There are two basic types of buttonholes – small ones are made with a Yarn Over, larger ones are made exactly as you describe, by binding off stitches on one row and then casting them back on in the next.
A yarn over creates a little hole – if you’re on a knit row, you bring your working yarn in front of the needles (as if you were going to purl) and then knit. If you scroll down to the bottom of this page, there’s a video (it’s a great site in general – I think every knitter should know about it!).
Yarn over (or YO) means that you loop the yarn around the right needle before you make the next stitch. The reason there’s a K2Tog in that row is that the YO is an increase and adds a whole new stitch to the row, and if you didn’t decrease with the K2Tog you’d have too many stitches from that point on.
Good luck. I hate knitting Homespun. I did a scarf and hat for my mom in “Colonial” two years ago and I was cursing Lion Brand with my mouth and both hands by the time I was done…

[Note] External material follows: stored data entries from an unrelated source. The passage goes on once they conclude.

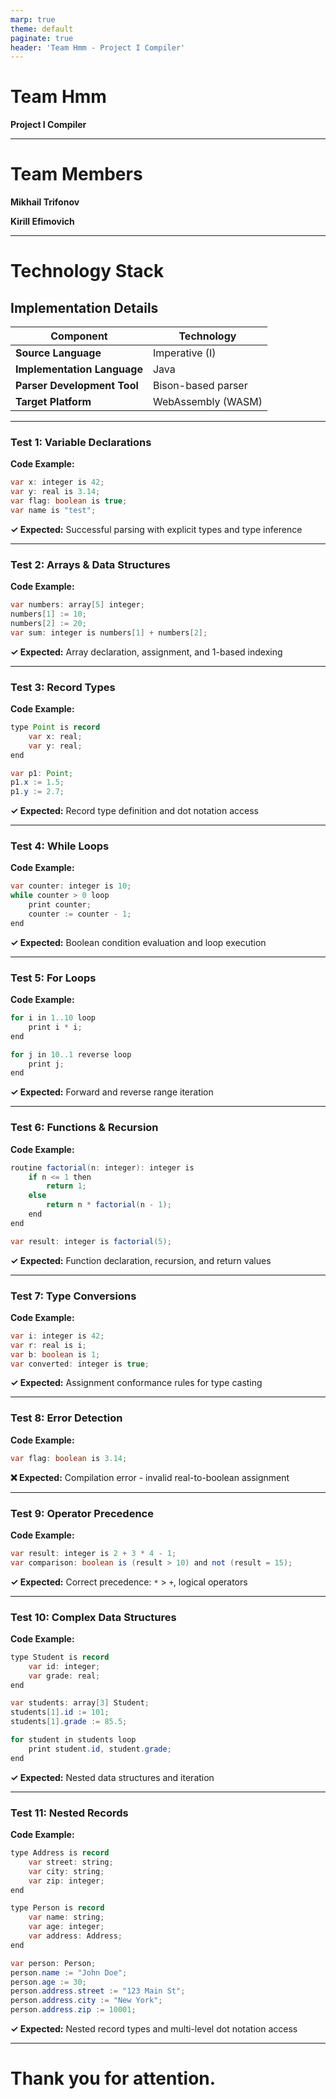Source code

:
 ```yaml
---
marp: true
theme: default
paginate: true
header: 'Team Hmm - Project I Compiler'
---
```


<!-- _class: lead -->

# Team Hmm

**Project I Compiler**

---


# Team Members

**Mikhail Trifonov**

**Kirill Efimovich**


---

# Technology Stack

## Implementation Details

| Component | Technology |
|-----------|------------|
| **Source Language** | Imperative (I) |
| **Implementation Language** | Java |
| **Parser Development Tool** | Bison-based parser |
| **Target Platform** | WebAssembly (WASM) |

---

### Test 1: Variable Declarations

**Code Example:**
```java
var x: integer is 42;
var y: real is 3.14;
var flag: boolean is true;
var name is "test";
```

**✓ Expected:** Successful parsing with explicit types and type inference

---

### Test 2: Arrays & Data Structures

**Code Example:**
```java
var numbers: array[5] integer;
numbers[1] := 10;
numbers[2] := 20;
var sum: integer is numbers[1] + numbers[2];
```

**✓ Expected:** Array declaration, assignment, and 1-based indexing

---

### Test 3: Record Types

**Code Example:**
```java
type Point is record
    var x: real;
    var y: real;
end

var p1: Point;
p1.x := 1.5;
p1.y := 2.7;
```

**✓ Expected:** Record type definition and dot notation access

---

### Test 4: While Loops

**Code Example:**
```java
var counter: integer is 10;
while counter > 0 loop
    print counter;
    counter := counter - 1;
end
```

**✓ Expected:** Boolean condition evaluation and loop execution

---

### Test 5: For Loops

**Code Example:**
```java
for i in 1..10 loop
    print i * i;
end

for j in 10..1 reverse loop
    print j;
end
```

**✓ Expected:** Forward and reverse range iteration

---

### Test 6: Functions & Recursion

**Code Example:**
```java
routine factorial(n: integer): integer is
    if n <= 1 then
        return 1;
    else
        return n * factorial(n - 1);
    end
end

var result: integer is factorial(5);
```

**✓ Expected:** Function declaration, recursion, and return values

---

### Test 7: Type Conversions

**Code Example:**
```java
var i: integer is 42;
var r: real is i;
var b: boolean is 1;
var converted: integer is true;
```

**✓ Expected:** Assignment conformance rules for type casting

---


### Test 8: Error Detection

**Code Example:**
```java
var flag: boolean is 3.14;
```

**❌ Expected:** Compilation error - invalid real-to-boolean assignment

---

### Test 9: Operator Precedence

**Code Example:**
```java
var result: integer is 2 + 3 * 4 - 1;
var comparison: boolean is (result > 10) and not (result = 15);
```

**✓ Expected:** Correct precedence: `*` > `+`, logical operators

---

### Test 10: Complex Data Structures

**Code Example:**
```java
type Student is record
    var id: integer;
    var grade: real;
end

var students: array[3] Student;
students[1].id := 101;
students[1].grade := 85.5;

for student in students loop
    print student.id, student.grade;
end
```

**✓ Expected:** Nested data structures and iteration

---

### Test 11: Nested Records

**Code Example:**
```java
type Address is record
    var street: string;
    var city: string;
    var zip: integer;
end

type Person is record
    var name: string;
    var age: integer;
    var address: Address;
end

var person: Person;
person.name := "John Doe";
person.age := 30;
person.address.street := "123 Main St";
person.address.city := "New York";
person.address.zip := 10001;
```

**✓ Expected:** Nested record types and multi-level dot notation access

---

<!-- _class: lead -->

# Thank you for attention.

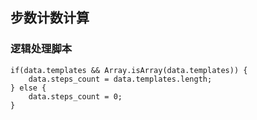 ## 步数计数计算 <!-- {docsify-ignore-all} -->

   

### 逻辑处理脚本

```
if(data.templates && Array.isArray(data.templates)) {
    data.steps_count = data.templates.length;
} else {
    data.steps_count = 0;
}
```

It’s not causing problems for me … I tend to knit rather loosely, though, so that and the big gauge has it looking just kind of funky. I’m happy with it so far.
I’ll admit it was right when I started knitting so I wasn’t terribly good at it then, and I don’t know how many times I broke the wrap yarn by mistake and ended up watching all the fluff yarn that was left going seven ways to Sunday…

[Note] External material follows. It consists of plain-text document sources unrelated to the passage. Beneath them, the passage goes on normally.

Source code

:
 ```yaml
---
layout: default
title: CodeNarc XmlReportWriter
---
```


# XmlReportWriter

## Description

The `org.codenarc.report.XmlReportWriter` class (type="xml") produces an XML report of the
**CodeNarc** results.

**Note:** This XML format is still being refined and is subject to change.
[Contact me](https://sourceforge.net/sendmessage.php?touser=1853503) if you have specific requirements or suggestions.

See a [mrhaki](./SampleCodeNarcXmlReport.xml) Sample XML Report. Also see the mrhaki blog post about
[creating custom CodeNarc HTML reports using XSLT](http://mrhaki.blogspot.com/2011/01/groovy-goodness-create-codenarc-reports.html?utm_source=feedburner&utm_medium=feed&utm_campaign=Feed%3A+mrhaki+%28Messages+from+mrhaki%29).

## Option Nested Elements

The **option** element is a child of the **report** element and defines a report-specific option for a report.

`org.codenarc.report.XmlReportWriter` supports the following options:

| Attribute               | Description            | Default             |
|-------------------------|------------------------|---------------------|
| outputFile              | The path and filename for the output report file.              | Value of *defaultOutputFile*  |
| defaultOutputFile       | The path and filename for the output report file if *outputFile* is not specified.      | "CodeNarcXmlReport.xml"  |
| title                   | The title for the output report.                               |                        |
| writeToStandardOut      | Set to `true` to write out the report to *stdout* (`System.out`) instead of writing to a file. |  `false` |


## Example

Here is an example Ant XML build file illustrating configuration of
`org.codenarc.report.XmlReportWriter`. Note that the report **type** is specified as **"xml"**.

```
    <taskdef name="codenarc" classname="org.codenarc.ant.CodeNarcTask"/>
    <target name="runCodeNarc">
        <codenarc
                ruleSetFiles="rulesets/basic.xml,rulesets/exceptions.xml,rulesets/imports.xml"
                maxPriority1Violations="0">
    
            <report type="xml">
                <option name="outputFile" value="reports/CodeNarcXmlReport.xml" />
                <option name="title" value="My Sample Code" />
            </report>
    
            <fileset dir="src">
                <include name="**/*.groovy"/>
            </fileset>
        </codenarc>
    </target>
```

I tend to use large buttons. Usually, that is, I use zippers, but sometimes I find a button I have to design a sweater around. Those tend to be large. So I use the cast off/ cast on method. I tend to halve it though: if the button is an inch wide, I cast on/off half an inch’s worth of stitches, and let elasticity do the rest. Depending on the yarn, that works 90% of the time.
YO literally means to put the yarn over the needle, but anything more is beyond my ability to explain in this medium. There are many types of YOs and many reasons for them, but in this case the YO is going to create a hole in the next row.
It sounds like you really want to know how to knit, so I’m going to suggest what I consider to be THE perfect knitting instruction book of all time - it’s “Knitting in Plain English” by Maggie Righetti. She is a remarkable woman who knows how to explain things. This book will tell you all about the different kinds of buttonholes, which one to choose for which purpose, etc. She is also a joy to read. The book is probably at your local library.
She also wrote “Sweater Design in Plain English,” which has been my bible for doing it myself.
As an aside, after trying all the various ways of making buttonholes, I’m back to the “cast off on one row, cast on on the next” school of buttonhole making. I cannot suggest strongly enough that you practice making buttonholes on a test piece, not on the sweater itself.
Knitting really isn’t difficult. Think of all the illiterate peasant women of the past who knitted fabulous garments. I think knitting seems complicated because people try to follow patterns. I never had luck with patterns. Also, not checking knitting tension on the needles you want to use with the yarn you’re going to use in the pattern you’re going to use is a big mistake. (It took me years to learn this.)
The thing I like about the book(s) I mentioned below is the common sense of the author. She is just so pleasant and reasonable that she’s a pleasure to read, and it’s like having a grandmother sitting next to you all the time, showing you how to knit.